■ **PROBLEM DETAILS**
Copy down all of the data underneath, exactly as shown.
------ EXERCISE INPUT ------
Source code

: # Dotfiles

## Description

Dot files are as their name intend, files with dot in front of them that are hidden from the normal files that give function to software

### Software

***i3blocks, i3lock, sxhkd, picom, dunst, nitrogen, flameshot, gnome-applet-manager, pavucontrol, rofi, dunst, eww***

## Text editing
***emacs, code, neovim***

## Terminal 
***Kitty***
------
■ **WRITTEN REPLY**
Source code

: # Dotfiles

## Description

Dot files are as their name intend, files with dot in front of them that are hidden from the normal files that give function to software

### Software

***i3blocks, i3lock, sxhkd, picom, dunst, nitrogen, flameshot, gnome-applet-manager, pavucontrol, rofi, dunst, eww***

## Text editing
***emacs, code, neovim***

## Terminal 
***Kitty***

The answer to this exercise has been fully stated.